When the Islamic State is mentioned in passing, an oversimplified narrative of good versus evil, predators versus prey, tends to result. Indeed, ISIL—the Islamic State of Iraq and the Levant—has been quite open about its practices, streaming videos of crucifixions and decapitations online to transmit fear and garner respect. Brutality against women has been at the forefront of their marketing: A 2014 article in Dabiq, the Islamic State’s English language recruitment magazine, stated that women from kafir—that is, “unfaithful” or “non-believing”—sects or nations may be “enslaved,” “raped,” and “tak[en] as concubines” by faithful male soldiers, since this is prescribed by ISIL-adopted Shari’ah law.

There are realities that receive little attention, though, when it comes to women’s involvement in or around the extremist group. Here are three surprising things I learned through reading up on the matter earlier this week.

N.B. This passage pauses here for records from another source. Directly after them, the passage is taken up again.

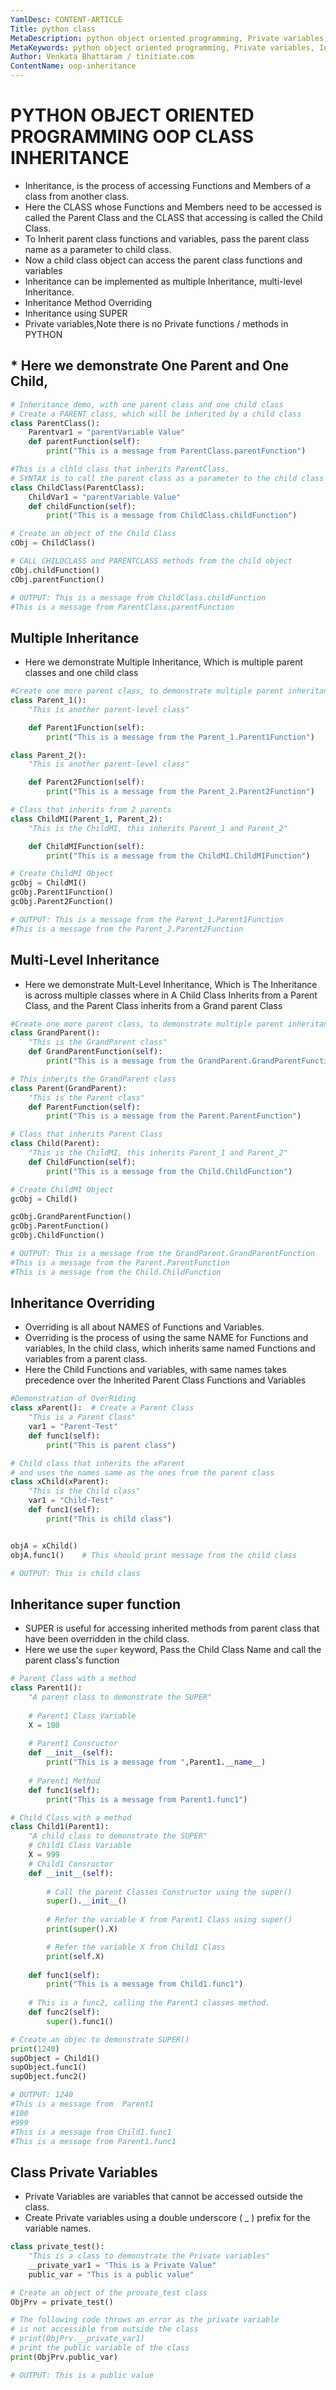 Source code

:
 ```yaml
---
YamlDesc: CONTENT-ARTICLE
Title: python class
MetaDescription: python object oriented programming, Private variables, Inheritance, Inheritance Overriding, Inheritance super function example code, tutorials
MetaKeywords: python object oriented programming, Private variables, Inheritance, Inheritance Overriding, Inheritance super function example code, tutorials
Author: Venkata Bhattaram / tinitiate.com
ContentName: oop-inheritance
---
```


# PYTHON OBJECT ORIENTED PROGRAMMING OOP CLASS INHERITANCE
* Inheritance, is the process of accessing Functions and Members of a
  class from another class.
* Here the CLASS whose Functions and Members need to be accessed is called the 
  Parent Class and the CLASS that accessing is called the Child Class.
* To Inherit parent class functions and variables, pass the parent class name 
  as a parameter to child class.
* Now a child class object can access the parent class functions and variables
* Inheritance can be implemented as multiple Inheritance,
  multi-level Inheritance.
* Inheritance Method Overriding
* Inheritance using SUPER
* Private variables,Note there is no Private functions / methods in PYTHON

## * Here we demonstrate One Parent and One Child,
```python
# Inheritance demo, with one parent class and one child class
# Create a PARENT class, which will be inherited by a child class
class ParentClass():
    Parentvar1 = "parentVariable Value"
    def parentFunction(self):
        print("This is a message from ParentClass.parentFunction")

#This is a clhld class that inherits ParentClass,
# SYNTAX is to call the parent class as a parameter to the child class
class ChildClass(ParentClass):
    ChildVar1 = "parentVariable Value"
    def childFunction(self):
        print("This is a message from ChildClass.childFunction")

# Create an object of the Child Class
cObj = ChildClass()

# CALL CHILDCLASS and PARENTCLASS methods from the child object
cObj.childFunction()
cObj.parentFunction()

# OUTPUT: This is a message from ChildClass.childFunction
#This is a message from ParentClass.parentFunction
```

## Multiple Inheritance
* Here we demonstrate Multiple Inheritance, Which is multiple parent classes 
  and one child class

```python
#Create one more parent class, to demonstrate multiple parent inheritance
class Parent_1():
    "This is another parent-level class"

    def Parent1Function(self):
        print("This is a message from the Parent_1.Parent1Function")

class Parent_2():
    "This is another parent-level class"

    def Parent2Function(self):
        print("This is a message from the Parent_2.Parent2Function")

# Class that inherits from 2 parents
class ChildMI(Parent_1, Parent_2):
    "This is the ChildMI, this inherits Parent_1 and Parent_2"

    def ChildMIFunction(self):
        print("This is a message from the ChildMI.ChildMIFunction")

# Create ChildMI Object
gcObj = ChildMI()
gcObj.Parent1Function()
gcObj.Parent2Function()

# OUTPUT: This is a message from the Parent_1.Parent1Function
#This is a message from the Parent_2.Parent2Function
```

## Multi-Level Inheritance
* Here we demonstrate Mult-Level Inheritance, Which is The Inheritance is 
  across multiple classes where in A Child Class Inherits from a Parent Class,
  and the Parent Class inherits from a Grand parent Class

```python
#Create one more parent class, to demonstrate multiple parent inheritance
class GrandParent():
    "This is the GrandParent class"
    def GrandParentFunction(self):
        print("This is a message from the GrandParent.GrandParentFunction")

# This inherits the GrandParent class
class Parent(GrandParent):
    "This is the Parent class"
    def ParentFunction(self):
        print("This is a message from the Parent.ParentFunction")

# Class that inherits Parent Class
class Child(Parent):
    "This is the ChildMI, this inherits Parent_1 and Parent_2"
    def ChildFunction(self):
        print("This is a message from the Child.ChildFunction")

# Create ChildMI Object
gcObj = Child()

gcObj.GrandParentFunction()
gcObj.ParentFunction()
gcObj.ChildFunction()

# OUTPUT: This is a message from the GrandParent.GrandParentFunction
#This is a message from the Parent.ParentFunction
#This is a message from the Child.ChildFunction
```


## Inheritance Overriding
* Overriding is all about NAMES of Functions and Variables.
* Overriding is the process of using the same NAME for Functions and variables, 
  In the child class, which inherits same named Functions and variables from
  a parent class.
* Here the Child Functions and variables, with same names takes precedence over
  the Inherited Parent Class Functions and Variables
```python
#Demonstration of OverRiding
class xParent():  # Create a Parent Class
    "This is a Parent Class"
    var1 = "Parent-Test"
    def func1(self):
        print("This is parent class")

# Child class that inherits the xParent
# and uses the names same as the ones from the parent class
class xChild(xParent):
    "This is the Child class"
    var1 = "Child-Test"
    def func1(self):
        print("This is child class")


objA = xChild()
objA.func1()    # This should print message from the child class

# OUTPUT: This is child class
```


## Inheritance super function
* SUPER is useful for accessing inherited methods from parent class
  that have been overridden in the child class.
* Here we use the `super` keyword, Pass the Child Class Name and call the 
  parent class's function
```python
# Parent Class with a method
class Parent1():
    "A parent class to demonstrate the SUPER"
    
    # Parent1 Class Variable
    X = 100
    
    # Parent1 Consructor
    def __init__(self):
        print("This is a message from ",Parent1.__name__)
    
    # Parent1 Method
    def func1(self):
        print("This is a message from Parent1.func1")

# Child Class with a method
class Child1(Parent1):
    "A child class to demonstrate the SUPER"
    # Child1 Class Variable
    X = 999   
    # Child1 Consructor
    def __init__(self):
    
        # Call the parent Classes Constructor using the super()
        super().__init__()
        
        # Refer the variable X from Parent1 Class using super()
        print(super().X)

        # Refer the variable X from Child1 Class
        print(self.X)
        
    def func1(self):
        print("This is a message from Child1.func1")
       
    # This is a func2, calling the Parent1 classes method.
    def func2(self):
        super().func1()

# Create an objec to demonstrate SUPER()
print(1240)
supObject = Child1()
supObject.func1()
supObject.func2()

# OUTPUT: 1240
#This is a message from  Parent1
#100
#999
#This is a message from Child1.func1
#This is a message from Parent1.func1
```

## Class Private Variables
* Private Variables are variables that cannot be accessed outside the class.
* Create Private variables using a double underscore ( _ ) prefix
  for the variable names.

```python
class private_test():
    "This is a class to demonstrate the Private variables"
    __private_var1 = "This is a Private Value"
    public_var = "This is a public value"

# Create an object of the provate_test class
ObjPrv = private_test()

# The following code throws an error as the private variable
# is not accessible from outside the class
# print(ObjPrv.__private_var1)
# print the public variable of the class
print(ObjPrv.public_var)

# OUTPUT: This is a public value
```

  1. Enslaved women serve purposes in addition to providing sexual pleasure to the men who purchase them. International human rights researchers believe that ISIL has enslaved between 3,000 and 5,000 women since 2014. Though the percentage that trafficking contributes to ISIL’s total revenue is debated, trafficked women are considered a chief revenue source within the Islamic State’s growing, internally driven economy. To this end, female slaves are both goods and marketing tactics, used to draw in male soldiers who are promised virgins for their commitment. Women are also a means of ethnic cleansing within ISIL: though some are forced to ingest contraceptives to stay marketable, others are raped for the sake of produceing new members of ISIL.
  2.  Many women, most notably, Muslim women from Western European nations, join ISIL voluntarily. Middle East scholar Debangana Chatterjee writes that the Islamic State promises a kind of utopic vision to Muslim women who have been discriminated against because of their unique religious practices. Promised “real men” and the stability of a traditional Muslim domestic life, women join and are put to use as wives, propagandists, and occasionally as jihadists. Since much of ISIL’s work relies heavily on social media, women are able to work from the privacy of their homes. Ahlam Al-Nasr, known as “the poetess of the Islamic State,” for example, writes and posts poetry online promoting ISIL and proclaiming its future domination.
  3. Women are fighting back. There are several groups of women, typically Yazidis, Syrian Christians, Kurds, and other minority groups targeted by the Islamic State, that have taken up arms against the terrorist organization. Such groups are more formal, like the Kurdish military’s Women’s Protection Units, while others are smaller and less formal, like the women-only brigades formed by former ISIL slaves. Though self-reported accounts of such groups’ successes are not always verifiable because they might be embellished to raise morale among resistance groups, independent sources confirm that women fighters contributed substantially in the November 2015 recapture of the Iraqi city of Sinjar from ISIL.

So, while the evidence does confirm that women are certainly victimized–even in contexts of leadership within ISIL they are nonetheless subjugated–it is clear that the role of women cannot be generalized. This is crucial for not only for combatting ISIL in all of its systematic practices, but also for knowing how to support women most impacted.